Some of his recent books include "Vulnerability and Violence: The Impact of Globalisation" (Pluto Press, 2006), "Introduction to Latin America: Twenty-First Century Challenges" (Sage, 2003), "The Celtic Tiger in Distress: Growth with Inequality in Ireland" (Palgrave, 2002), "Reinventing Ireland: Culture, Society and the Global Economy", co-edited with Luke Gibbons and Michael Cronin (Pluto Press, 2002), "Poverty Amid Plenty: World and Irish Development Reconsidered" (Trócaire and Gill & Macmillan, 1997), and "Rich and Poor: Perspectives on Tackling Inequality in Ireland", co-edited with Sara Cantillon, Carmel Corrigan and Joan O'Flynn (Oak Tree Press in association with the Combat Poverty Agency, 2001). In 2002 he was commissioned by the UN Economic Commission for Latin America and the Caribbean (CEPAL) to write a study on the lessons of the Celtic Tiger for Latin America which has been published by CEPAL. He has published journal articles in New Political Economy, The European Journal of Development Research, Globalizations, Trócaire Development Review, Irish Studies in International Affairs, and Administration.
Sybille Reichert
After undergraduate studies in Brussels and Heidelberg and her Ph.D. from Yale University in 1994, Sybille Reichert has been working as a consultant in Higher Education Policy for 11 years, focussing on issues of strategic development, internationalisation and structural reforms of universities in Europe. All of her projects or studies, which were commissioned by individual universities, ministries of education, the European Commission, the European University Association and the Centre for Higher Education Research (Kassel, Germany), had an international comparative dimension, relating institutional development to larger systemic trends in higher education. From 2002 to 2004, Reichert has worked for the Swiss Federal Institute of Technology (ETH Zürich), responsible for strategic planning in the office of the vice-president planning and logistics. Since 2005 Reichert has been running her own consultancy firm in Higher Education Policy and Strategy Development, combining an institutional and an international development perspective in policy and strategy advice to universities and other organisations which represent the interests of higher education institutions.
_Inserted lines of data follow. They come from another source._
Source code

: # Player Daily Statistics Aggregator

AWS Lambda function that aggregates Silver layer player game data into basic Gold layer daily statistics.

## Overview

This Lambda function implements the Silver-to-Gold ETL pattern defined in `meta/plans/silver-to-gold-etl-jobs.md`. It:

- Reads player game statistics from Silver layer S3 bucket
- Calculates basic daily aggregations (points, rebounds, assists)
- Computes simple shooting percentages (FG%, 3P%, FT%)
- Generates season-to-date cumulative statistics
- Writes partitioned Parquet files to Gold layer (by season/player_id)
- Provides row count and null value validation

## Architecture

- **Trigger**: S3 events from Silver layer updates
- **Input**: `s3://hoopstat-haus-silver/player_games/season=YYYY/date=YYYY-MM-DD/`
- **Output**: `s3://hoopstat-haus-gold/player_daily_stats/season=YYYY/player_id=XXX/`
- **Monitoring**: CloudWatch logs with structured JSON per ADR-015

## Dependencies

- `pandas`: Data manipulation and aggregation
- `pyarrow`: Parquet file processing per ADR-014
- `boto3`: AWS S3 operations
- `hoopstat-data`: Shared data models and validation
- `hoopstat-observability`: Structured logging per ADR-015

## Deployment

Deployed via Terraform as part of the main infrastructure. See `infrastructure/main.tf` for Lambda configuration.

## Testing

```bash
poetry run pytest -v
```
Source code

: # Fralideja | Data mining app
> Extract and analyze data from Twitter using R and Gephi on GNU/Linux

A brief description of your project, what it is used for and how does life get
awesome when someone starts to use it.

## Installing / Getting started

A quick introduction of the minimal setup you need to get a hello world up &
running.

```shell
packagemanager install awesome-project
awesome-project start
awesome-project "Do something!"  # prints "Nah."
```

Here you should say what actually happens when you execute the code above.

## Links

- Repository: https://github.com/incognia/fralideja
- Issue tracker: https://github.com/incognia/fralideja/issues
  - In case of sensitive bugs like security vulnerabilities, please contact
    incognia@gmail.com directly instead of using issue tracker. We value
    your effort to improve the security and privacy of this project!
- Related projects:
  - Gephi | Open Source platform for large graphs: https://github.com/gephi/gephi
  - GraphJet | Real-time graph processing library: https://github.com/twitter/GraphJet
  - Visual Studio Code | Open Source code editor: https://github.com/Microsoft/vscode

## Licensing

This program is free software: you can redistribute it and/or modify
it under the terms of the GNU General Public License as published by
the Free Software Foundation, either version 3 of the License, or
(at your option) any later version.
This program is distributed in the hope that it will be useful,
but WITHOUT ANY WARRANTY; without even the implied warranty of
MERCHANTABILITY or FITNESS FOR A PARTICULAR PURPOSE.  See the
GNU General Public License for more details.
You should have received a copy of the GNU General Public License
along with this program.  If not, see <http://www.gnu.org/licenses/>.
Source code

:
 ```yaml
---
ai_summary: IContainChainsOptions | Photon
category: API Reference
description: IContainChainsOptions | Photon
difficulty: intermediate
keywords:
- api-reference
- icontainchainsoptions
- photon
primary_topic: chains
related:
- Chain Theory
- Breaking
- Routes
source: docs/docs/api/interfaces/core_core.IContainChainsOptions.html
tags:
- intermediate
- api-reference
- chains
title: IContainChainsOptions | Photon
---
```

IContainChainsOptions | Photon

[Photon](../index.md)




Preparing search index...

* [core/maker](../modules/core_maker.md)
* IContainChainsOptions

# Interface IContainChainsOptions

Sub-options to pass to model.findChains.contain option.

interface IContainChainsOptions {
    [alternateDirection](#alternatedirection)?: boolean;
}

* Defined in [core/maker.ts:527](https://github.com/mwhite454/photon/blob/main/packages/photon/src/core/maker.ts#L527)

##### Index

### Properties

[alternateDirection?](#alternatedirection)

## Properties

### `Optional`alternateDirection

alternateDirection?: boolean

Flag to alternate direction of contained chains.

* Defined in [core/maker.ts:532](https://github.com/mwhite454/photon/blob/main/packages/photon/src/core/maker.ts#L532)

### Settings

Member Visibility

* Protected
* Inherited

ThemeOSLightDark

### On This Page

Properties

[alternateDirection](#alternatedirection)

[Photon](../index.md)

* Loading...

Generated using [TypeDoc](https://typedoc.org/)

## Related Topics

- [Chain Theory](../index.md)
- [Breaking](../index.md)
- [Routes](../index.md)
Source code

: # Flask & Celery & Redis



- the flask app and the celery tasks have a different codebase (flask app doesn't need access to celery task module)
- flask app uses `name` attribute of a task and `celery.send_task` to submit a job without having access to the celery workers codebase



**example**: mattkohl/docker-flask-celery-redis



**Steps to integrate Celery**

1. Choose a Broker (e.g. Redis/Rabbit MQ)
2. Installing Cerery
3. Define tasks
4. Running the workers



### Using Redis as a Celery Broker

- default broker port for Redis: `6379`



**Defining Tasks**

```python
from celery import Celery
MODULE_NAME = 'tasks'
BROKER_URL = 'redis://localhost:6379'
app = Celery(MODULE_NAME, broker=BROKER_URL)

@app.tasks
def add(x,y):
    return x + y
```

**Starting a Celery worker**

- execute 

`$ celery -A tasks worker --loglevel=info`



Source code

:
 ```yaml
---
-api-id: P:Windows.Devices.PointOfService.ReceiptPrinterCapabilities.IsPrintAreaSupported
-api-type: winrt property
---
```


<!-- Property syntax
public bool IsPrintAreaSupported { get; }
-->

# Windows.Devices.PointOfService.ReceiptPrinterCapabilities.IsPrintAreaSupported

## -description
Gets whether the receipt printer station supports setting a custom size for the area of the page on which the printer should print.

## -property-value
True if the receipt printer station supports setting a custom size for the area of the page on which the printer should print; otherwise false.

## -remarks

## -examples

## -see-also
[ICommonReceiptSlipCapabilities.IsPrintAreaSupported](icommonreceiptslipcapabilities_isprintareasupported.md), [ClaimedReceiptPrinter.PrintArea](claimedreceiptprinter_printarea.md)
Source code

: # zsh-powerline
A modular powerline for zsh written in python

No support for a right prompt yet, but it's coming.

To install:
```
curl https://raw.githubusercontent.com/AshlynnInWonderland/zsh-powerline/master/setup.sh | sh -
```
In 2003 and 2005, Reichert became well-known in Europe as the principal author of two comparative studies comparing the implementation and progress of the Bologna Process across European universities (“Trends 3” and “Trends 4”) which for the first time highlighted the challenges, opportunities and problems at institutional level across Europe. The studies served as the background document for the European University Conventions in Graz and Glasgow at which the European universities’ positions were formulated for the Conferences of the European Ministers of Education in Bergen (May 2005). Recently, Reichert conducted a comparative study on Research Strategy development at European Universities of which she will present key findings today.